====== WORKING DATA ======

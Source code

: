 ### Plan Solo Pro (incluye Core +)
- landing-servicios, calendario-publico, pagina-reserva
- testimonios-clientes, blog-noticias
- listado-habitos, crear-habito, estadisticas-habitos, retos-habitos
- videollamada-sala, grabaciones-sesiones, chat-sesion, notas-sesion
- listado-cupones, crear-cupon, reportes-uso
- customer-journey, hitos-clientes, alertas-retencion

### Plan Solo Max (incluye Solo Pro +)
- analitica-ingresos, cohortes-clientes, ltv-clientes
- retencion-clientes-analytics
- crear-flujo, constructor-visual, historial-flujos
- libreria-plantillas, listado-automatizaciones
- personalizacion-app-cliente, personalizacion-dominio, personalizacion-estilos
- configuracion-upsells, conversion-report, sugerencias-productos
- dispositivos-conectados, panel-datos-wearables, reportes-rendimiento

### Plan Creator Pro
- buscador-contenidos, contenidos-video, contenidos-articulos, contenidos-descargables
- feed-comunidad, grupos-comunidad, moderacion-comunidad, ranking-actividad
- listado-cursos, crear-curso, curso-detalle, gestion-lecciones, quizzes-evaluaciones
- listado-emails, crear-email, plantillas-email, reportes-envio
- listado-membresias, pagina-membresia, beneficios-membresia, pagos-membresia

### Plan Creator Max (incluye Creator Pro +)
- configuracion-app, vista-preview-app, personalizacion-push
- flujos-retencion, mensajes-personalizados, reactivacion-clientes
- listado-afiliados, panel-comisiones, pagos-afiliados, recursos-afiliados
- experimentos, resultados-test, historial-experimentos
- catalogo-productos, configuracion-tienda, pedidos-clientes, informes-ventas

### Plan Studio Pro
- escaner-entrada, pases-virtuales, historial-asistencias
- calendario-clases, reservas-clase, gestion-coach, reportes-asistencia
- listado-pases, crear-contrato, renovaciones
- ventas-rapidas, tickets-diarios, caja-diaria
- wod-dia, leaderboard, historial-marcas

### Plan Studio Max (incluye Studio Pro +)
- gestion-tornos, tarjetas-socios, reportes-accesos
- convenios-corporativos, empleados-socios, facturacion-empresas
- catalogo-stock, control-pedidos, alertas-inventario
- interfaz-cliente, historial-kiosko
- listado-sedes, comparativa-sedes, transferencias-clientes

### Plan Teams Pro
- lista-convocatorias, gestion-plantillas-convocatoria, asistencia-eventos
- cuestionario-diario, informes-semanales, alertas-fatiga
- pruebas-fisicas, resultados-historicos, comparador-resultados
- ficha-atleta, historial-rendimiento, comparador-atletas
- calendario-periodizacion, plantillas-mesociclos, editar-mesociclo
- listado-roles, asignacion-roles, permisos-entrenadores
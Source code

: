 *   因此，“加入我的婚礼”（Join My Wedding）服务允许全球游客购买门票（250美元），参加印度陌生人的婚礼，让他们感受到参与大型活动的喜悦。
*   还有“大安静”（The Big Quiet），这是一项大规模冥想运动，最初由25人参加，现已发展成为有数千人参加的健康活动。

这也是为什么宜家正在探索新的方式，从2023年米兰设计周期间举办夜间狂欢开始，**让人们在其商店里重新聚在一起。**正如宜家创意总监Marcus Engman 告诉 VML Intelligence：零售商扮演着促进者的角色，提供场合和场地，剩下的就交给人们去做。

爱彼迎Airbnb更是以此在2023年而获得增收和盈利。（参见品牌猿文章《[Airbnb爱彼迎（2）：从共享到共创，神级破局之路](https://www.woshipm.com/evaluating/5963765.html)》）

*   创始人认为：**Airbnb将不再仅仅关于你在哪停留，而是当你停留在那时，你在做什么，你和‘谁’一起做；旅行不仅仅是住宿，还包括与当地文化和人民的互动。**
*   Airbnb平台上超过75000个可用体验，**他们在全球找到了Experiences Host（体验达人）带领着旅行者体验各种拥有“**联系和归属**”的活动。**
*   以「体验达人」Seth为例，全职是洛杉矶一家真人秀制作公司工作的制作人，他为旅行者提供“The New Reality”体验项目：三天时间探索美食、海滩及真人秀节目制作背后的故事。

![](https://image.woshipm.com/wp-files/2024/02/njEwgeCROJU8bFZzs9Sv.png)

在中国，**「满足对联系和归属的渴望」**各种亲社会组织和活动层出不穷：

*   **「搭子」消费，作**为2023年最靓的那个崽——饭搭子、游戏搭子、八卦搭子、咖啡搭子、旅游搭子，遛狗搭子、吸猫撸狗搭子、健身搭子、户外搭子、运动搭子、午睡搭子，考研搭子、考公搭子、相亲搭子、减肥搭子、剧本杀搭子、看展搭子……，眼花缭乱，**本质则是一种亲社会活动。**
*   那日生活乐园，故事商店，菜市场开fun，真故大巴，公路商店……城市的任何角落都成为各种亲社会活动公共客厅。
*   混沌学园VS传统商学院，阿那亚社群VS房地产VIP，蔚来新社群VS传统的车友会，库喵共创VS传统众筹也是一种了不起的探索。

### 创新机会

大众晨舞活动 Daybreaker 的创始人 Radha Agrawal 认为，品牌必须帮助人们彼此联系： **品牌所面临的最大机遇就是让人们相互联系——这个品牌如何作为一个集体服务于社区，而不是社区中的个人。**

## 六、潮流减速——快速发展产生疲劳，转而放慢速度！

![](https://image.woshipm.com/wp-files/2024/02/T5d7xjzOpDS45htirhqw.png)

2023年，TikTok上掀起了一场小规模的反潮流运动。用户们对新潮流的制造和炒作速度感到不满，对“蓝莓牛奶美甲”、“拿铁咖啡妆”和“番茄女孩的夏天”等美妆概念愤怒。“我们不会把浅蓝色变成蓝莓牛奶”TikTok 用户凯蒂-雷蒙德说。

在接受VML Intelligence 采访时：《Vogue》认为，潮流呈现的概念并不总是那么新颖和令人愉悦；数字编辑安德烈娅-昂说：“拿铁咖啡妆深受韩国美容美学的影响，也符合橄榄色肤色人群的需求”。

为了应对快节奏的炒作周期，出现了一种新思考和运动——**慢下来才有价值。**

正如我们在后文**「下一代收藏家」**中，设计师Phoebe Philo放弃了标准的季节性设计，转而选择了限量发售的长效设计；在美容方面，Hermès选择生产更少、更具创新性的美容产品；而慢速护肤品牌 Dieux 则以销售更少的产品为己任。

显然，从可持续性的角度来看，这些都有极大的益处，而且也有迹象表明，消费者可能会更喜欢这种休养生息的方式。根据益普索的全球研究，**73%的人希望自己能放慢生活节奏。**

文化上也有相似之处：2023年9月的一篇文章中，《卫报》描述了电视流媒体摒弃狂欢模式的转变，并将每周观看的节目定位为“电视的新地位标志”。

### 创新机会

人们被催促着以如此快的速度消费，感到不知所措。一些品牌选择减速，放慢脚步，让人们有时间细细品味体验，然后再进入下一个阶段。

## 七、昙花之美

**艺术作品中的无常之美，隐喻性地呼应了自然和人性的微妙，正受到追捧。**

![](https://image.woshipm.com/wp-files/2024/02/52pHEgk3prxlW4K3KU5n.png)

======

WHAT THIS TASK INVOLVES |
Using the entries above, output exactly the lines between the line holding "configuracion-tienda, pedidos-clientes, informes-ventas" and the line holding "- listado-pases, crear-contrato, renovaciones", end lines included, and nothing more.

RESULT OF THIS EXERCISE |
- catalogo-productos, configuracion-tienda, pedidos-clientes, informes-ventas

### Plan Studio Pro
- escaner-entrada, pases-virtuales, historial-asistencias
- calendario-clases, reservas-clase, gestion-coach, reportes-asistencia
- listado-pases, crear-contrato, renovaciones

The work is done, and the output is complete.